On the other hand, the distance between the gate main line 121 and the gate pad 124 varies, which causes a problem in that the luminance is changed due to a change in resistance between the gate main line 121 and the gate pad 124.

The length of the third portion 163c of the resistor unit 163 is provided in inverse proportion to the distance between the corresponding gate main line 121 and the gate pad 124. As a result, unevenness in luminance due to the difference in distance between the gate main line 121 and the gate pad 124 is reduced.

The sealant 400 is located on the fan-out part 123, and the resistor part 163 is located in the sealant 400. Since the resistor unit 163 is not exposed to the outside, the problem of corrosion of the resistor unit 163 does not occur.

In the manufacturing process, the static electricity flowing from the outside may cause a problem of damaging the thin film transistor (T). According to the first embodiment, the static electricity introduced through the gate pad 124 may be dissipated to some extent in the resistor 163 having a large resistance, thereby reducing the problem caused by static electricity.

In another embodiment, the resistor unit 163 may be formed of another material having a higher resistance than the gate main line 121, separately from the pixel electrode 161. In another embodiment, the shape of the resistor unit 163 is the same, and the distance difference between the gate main line 121 and the gate pad 124 may be solved by changing the shape of the fan-out unit 123.
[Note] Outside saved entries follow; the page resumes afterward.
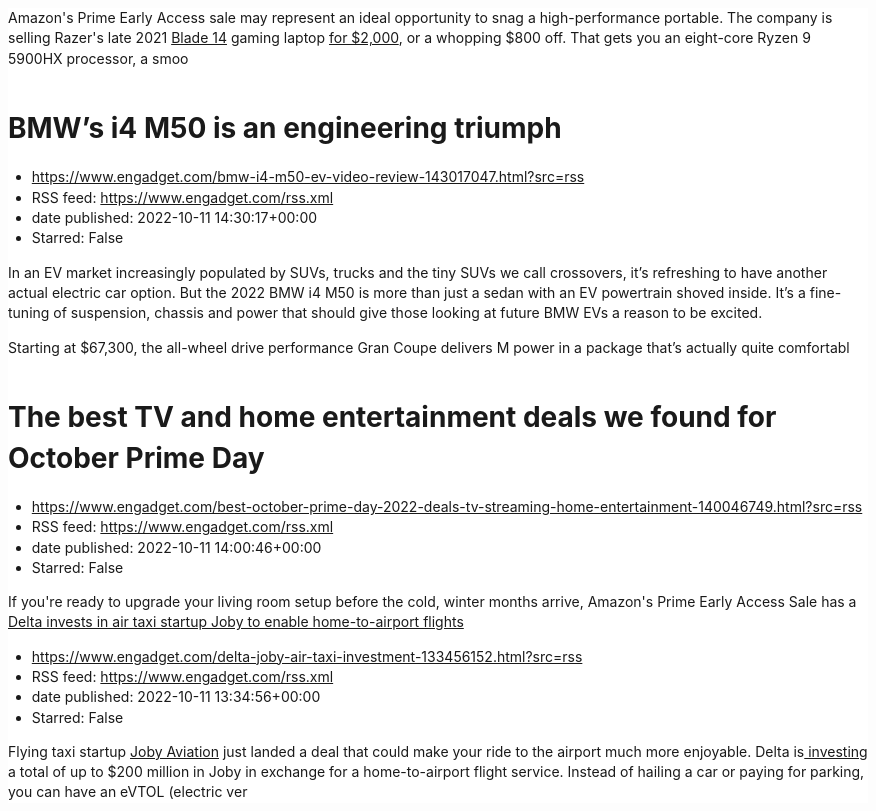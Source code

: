 <p>Amazon's Prime Early Access sale may represent an ideal opportunity to snag a high-performance portable. The company is selling Razer's late 2021 <a href="https://www.engadget.com/razer-blade-14-review-amd-ryzen-173003809.html">Blade 14</a> gaming laptop <a href="https://www.amazon.com/gp/product/B094681RZP/ref=as_li_ss_tl?ie=UTF8&amp;linkCode=ll1&amp;tag=retailevent2022-20&amp;language=en_US">for $2,000</a>, or a whopping $800 off. That gets you an eight-core Ryzen 9 5900HX processor, a smoo

# BMW’s i4 M50 is an engineering triumph
 - https://www.engadget.com/bmw-i4-m50-ev-video-review-143017047.html?src=rss
 - RSS feed: https://www.engadget.com/rss.xml
 - date published: 2022-10-11 14:30:17+00:00
 - Starred: False

<p>In an EV market increasingly populated by SUVs, trucks and the tiny SUVs we call crossovers, it’s refreshing to have another actual electric car option. But the 2022 BMW i4 M50 is more than just a sedan with an EV powertrain shoved inside. It’s a fine-tuning of suspension, chassis and power that should give those looking at future BMW EVs a reason to be excited.</p><p>Starting at $67,300, the all-wheel drive performance Gran Coupe delivers M power in a package that’s actually quite comfortabl

# The best TV and home entertainment deals we found for October Prime Day
 - https://www.engadget.com/best-october-prime-day-2022-deals-tv-streaming-home-entertainment-140046749.html?src=rss
 - RSS feed: https://www.engadget.com/rss.xml
 - date published: 2022-10-11 14:00:46+00:00
 - Starred: False

<p>If you're ready to upgrade your living room setup before the cold, winter months arrive, Amazon's Prime Early Access Sale has a <a href="https://www.amazon.com/earlyaccess?deals-widget=%257B%2522version%2522%253A1%252C%2522viewIndex%2522%253A0%252C%2522presetId%2522%253A%2522deals-collection-all-deals%2522%252C%2522departments%2522%253A%255B%25221266092011%2522%255D%252C%2522sorting%2522%253A%2522BY_SCORE%2522%257D&amp;linkCode=ll2&amp;tag=gdgt0c-p-o-1dds-20&amp;linkId=74311d0b5d47e1a41e2e0e1

# Delta invests in air taxi startup Joby to enable home-to-airport flights
 - https://www.engadget.com/delta-joby-air-taxi-investment-133456152.html?src=rss
 - RSS feed: https://www.engadget.com/rss.xml
 - date published: 2022-10-11 13:34:56+00:00
 - Starred: False

<p>Flying taxi startup <a href="https://www.engadget.com/nasa-joby-air-taxi-testing-200052607.html">Joby Aviation</a> just landed a deal that could make your ride to the airport much more enjoyable. Delta is<a href="https://news.delta.com/delta-joby-aviation-partner-pioneer-home-airport-transportation-customers"> investing</a> a total of up to $200 million in Joby in exchange for a home-to-airport flight service. Instead of hailing a car or paying for parking, you can have an eVTOL (electric ver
Hereinafter, the reason why the gate signal delay is adjusted to adjust the luminance nonuniformity will be described.

10 illustrates a luminance deviation rate according to a gate signal delay value in the display area. The luminance deviation ratio is (luminance at the left of the display area-luminance at the center of the display area) / luminance * 100 at the center of the display area, where a large value indicates that the luminance difference is large.

10, when the gate signal delay increases by about 43% (2.55 GHz to 3.67 GHz), the luminance deviation increases by about 64% (30.6% to 50.3%).

FIG. 11 shows the luminance deviation ratio according to Cp / (Clc + Cst + Cp) proportional to the kickback voltage. 11, when Cp / (Clc + Cst + Cp) increases by 24% (0.037 to 0.046), the luminance deviation increases by about 26.4% (35.6% to 45%).

10 and 11, it can be seen that it is effective to adjust the gate signal delay value in order to improve luminance unevenness.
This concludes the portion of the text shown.